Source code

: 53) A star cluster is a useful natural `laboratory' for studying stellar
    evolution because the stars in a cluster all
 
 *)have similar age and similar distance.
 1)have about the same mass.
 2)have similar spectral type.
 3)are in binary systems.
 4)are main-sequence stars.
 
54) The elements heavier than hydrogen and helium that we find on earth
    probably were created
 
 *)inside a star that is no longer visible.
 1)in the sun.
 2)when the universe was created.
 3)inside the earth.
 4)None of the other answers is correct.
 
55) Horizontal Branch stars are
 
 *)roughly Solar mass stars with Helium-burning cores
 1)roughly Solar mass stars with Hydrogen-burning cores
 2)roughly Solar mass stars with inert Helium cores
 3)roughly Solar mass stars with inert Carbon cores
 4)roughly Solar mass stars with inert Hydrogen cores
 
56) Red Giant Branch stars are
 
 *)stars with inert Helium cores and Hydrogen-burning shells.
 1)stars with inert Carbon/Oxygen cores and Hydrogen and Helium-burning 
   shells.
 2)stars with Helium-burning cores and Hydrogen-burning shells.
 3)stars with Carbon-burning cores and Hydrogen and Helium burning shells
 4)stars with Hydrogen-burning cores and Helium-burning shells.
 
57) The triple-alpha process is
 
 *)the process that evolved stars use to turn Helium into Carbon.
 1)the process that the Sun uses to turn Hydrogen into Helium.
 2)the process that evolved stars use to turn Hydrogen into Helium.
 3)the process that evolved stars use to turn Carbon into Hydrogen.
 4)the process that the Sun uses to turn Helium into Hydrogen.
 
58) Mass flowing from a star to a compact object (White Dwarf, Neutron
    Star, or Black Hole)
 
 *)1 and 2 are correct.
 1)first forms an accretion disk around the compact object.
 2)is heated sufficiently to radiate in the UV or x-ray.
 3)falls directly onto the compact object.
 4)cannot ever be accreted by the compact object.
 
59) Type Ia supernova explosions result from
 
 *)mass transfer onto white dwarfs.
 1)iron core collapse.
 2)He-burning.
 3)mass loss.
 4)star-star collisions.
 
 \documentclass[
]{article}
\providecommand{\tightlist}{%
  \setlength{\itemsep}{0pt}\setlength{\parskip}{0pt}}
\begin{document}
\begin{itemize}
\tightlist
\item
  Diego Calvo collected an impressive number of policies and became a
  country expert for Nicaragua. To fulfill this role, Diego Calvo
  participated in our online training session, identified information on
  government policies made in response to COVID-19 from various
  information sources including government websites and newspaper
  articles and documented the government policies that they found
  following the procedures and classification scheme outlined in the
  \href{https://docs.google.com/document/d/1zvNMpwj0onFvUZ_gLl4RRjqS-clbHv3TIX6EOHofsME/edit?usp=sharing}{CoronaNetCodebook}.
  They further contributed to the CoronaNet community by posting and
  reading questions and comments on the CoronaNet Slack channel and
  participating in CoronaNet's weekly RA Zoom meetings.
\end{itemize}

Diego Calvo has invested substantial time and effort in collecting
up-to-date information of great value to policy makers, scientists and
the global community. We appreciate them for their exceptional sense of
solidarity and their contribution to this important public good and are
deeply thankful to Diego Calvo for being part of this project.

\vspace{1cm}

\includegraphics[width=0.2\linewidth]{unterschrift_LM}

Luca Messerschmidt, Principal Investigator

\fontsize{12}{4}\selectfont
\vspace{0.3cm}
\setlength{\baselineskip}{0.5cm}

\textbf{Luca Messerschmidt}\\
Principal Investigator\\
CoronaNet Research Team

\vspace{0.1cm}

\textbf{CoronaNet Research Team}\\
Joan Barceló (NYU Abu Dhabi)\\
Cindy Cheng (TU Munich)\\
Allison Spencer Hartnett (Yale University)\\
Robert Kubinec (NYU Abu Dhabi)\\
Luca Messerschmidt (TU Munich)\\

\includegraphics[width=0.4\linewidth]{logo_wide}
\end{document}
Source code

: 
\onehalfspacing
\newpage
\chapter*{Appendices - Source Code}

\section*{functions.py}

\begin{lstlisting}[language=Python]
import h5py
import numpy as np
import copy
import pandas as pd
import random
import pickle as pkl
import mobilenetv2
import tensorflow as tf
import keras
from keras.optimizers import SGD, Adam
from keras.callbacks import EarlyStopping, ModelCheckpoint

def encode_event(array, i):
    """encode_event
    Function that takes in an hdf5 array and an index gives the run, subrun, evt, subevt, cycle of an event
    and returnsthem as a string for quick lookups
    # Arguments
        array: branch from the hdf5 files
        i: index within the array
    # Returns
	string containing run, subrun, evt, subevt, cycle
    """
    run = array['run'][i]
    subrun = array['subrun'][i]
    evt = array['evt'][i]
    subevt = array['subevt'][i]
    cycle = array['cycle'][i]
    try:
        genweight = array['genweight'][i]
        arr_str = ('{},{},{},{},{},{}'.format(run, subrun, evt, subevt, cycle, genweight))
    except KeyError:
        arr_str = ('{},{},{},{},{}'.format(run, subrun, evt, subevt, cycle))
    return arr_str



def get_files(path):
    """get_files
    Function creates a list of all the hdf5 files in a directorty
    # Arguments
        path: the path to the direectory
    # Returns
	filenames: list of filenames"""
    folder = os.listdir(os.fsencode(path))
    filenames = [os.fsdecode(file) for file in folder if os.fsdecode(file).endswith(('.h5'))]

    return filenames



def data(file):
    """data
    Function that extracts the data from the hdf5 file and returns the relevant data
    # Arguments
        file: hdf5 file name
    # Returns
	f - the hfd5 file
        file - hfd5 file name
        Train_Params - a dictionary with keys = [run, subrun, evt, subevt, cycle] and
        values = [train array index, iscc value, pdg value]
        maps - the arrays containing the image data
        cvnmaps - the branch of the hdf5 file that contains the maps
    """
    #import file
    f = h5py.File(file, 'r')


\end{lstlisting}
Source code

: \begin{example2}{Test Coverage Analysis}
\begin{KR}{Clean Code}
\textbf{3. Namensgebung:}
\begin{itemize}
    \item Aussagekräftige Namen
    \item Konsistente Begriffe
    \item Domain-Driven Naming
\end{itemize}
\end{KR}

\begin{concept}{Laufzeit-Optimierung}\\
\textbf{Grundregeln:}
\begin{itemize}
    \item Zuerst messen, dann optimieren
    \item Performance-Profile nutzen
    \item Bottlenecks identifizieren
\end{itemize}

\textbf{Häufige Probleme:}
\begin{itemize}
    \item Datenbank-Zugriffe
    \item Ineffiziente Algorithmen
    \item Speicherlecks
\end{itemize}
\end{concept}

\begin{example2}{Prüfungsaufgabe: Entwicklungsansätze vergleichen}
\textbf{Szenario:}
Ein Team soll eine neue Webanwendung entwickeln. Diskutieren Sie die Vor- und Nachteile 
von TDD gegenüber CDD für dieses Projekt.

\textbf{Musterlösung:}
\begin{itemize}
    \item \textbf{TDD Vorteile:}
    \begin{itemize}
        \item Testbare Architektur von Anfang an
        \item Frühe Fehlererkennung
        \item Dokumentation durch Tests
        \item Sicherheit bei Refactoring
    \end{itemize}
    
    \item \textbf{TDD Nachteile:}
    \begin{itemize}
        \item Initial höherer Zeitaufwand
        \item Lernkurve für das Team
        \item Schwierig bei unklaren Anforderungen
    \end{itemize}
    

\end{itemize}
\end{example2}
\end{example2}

Problem
The string to find is "Research"; copy every line of the listing that has it.

Answer for the task
CoronaNet Research Team
\textbf{CoronaNet Research Team}\\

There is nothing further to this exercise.